10. A device for operating a microphone system, the microphone system including at least two spatially distributed microphones, sound signals being feedable by the microphone system into at least one of an audio system, a telephone system, a voice-controlled input unit and an active noise compensation system, the device comprising:

a signal analyzer configured to combine the signals from each of the microphones;

an arrangement including a microphone-location-determination unit logically and bidirectionally connected to the signal analyzer, the microphone-location-determination unit configured to ascertain a virtual microphone location in 3-dimensional space and to transmit a return signal to the signal analyzer to perform at least one of controlling and selecting one of an optimum microphone in 3-dimensional space relative to the sound source and a directivity characteristic of the microphone system.

11. The device according to claim 10, wherein the arrangement further includes a calculation unit.

12. The device according to claim 11, wherein the calculation unit is configured to determine a position of the sound source and to transmit a blocking signal to at least one safety system of a motor vehicle in accordance with an evaluation of the position.

13. The device according to claim 12, wherein the safety system includes at least one of an air bag system and a seat-belt tensioner.

14. The device according to claim 11, wherein the microphone-location-determination unit is configured to determine the virtual microphone location in accordance with a simultaneous evaluation of each of the microphone signals to thereby track a movable position of the sound source.

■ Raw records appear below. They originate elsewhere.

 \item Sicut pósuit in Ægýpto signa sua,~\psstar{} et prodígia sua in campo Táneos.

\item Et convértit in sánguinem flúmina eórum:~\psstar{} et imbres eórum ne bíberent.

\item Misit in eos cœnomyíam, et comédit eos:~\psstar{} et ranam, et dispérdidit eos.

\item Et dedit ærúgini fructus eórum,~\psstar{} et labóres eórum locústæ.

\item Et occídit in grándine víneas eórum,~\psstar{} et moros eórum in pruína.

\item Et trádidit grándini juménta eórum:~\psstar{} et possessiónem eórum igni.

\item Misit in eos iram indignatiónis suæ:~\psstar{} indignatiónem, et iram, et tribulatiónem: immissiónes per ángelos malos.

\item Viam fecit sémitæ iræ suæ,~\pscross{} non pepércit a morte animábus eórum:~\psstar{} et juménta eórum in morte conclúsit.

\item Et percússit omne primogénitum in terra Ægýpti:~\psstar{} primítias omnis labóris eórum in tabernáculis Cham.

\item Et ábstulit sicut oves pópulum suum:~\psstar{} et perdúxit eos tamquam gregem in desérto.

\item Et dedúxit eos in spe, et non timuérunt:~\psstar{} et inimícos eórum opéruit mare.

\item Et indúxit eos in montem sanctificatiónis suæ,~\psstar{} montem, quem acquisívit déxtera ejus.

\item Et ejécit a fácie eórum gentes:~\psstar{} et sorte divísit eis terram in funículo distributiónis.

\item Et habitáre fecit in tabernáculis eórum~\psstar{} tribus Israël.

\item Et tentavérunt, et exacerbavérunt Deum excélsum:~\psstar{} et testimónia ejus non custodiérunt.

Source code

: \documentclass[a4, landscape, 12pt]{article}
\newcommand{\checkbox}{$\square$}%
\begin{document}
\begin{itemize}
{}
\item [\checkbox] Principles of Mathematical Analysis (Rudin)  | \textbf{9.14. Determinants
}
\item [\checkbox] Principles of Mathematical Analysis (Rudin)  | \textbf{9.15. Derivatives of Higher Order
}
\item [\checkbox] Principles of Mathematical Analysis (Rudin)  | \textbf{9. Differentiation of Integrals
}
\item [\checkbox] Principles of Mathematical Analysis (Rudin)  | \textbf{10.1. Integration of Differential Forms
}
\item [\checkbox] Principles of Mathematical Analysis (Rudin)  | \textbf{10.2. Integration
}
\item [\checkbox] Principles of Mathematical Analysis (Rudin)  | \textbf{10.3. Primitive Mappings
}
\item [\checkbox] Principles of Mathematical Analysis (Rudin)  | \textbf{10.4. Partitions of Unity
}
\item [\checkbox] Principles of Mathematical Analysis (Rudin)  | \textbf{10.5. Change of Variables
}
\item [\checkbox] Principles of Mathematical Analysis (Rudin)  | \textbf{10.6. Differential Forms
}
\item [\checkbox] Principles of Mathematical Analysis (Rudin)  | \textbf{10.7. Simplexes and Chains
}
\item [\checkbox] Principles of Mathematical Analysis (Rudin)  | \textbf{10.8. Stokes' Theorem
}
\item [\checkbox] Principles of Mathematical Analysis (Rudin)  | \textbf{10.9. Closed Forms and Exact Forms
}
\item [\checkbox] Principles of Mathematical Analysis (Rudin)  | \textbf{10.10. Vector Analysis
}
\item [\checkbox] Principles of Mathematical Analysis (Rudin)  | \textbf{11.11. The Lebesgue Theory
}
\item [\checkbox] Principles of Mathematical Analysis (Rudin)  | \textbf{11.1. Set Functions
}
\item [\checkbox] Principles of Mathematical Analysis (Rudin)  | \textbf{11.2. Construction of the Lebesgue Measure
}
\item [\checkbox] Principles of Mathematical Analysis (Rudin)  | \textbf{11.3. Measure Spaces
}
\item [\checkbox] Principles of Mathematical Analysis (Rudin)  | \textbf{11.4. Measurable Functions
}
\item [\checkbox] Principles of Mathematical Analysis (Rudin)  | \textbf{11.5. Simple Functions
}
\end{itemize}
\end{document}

15. The device according to claim 10, further comprising:

at least two adjustable amplifiers, each of the adjustable amplifiers being connected to an output of a respective one of the microphones;

an evaluating device configured to adjust the amplifiers;

an adder, an output of each amplifier being wired to the adder; and

a transmitter configured to transmit audio signals, the adder being connected to the transmitter;

wherein the output of each amplifier is connected to the evaluating device in parallel with the adder to thereby define an information feedback loop.

16. The device according to claim 10, wherein the microphone system is provided in a motor vehicle.

17. The device according to claim 10, wherein the spatially distributed microphones are non-coplanar.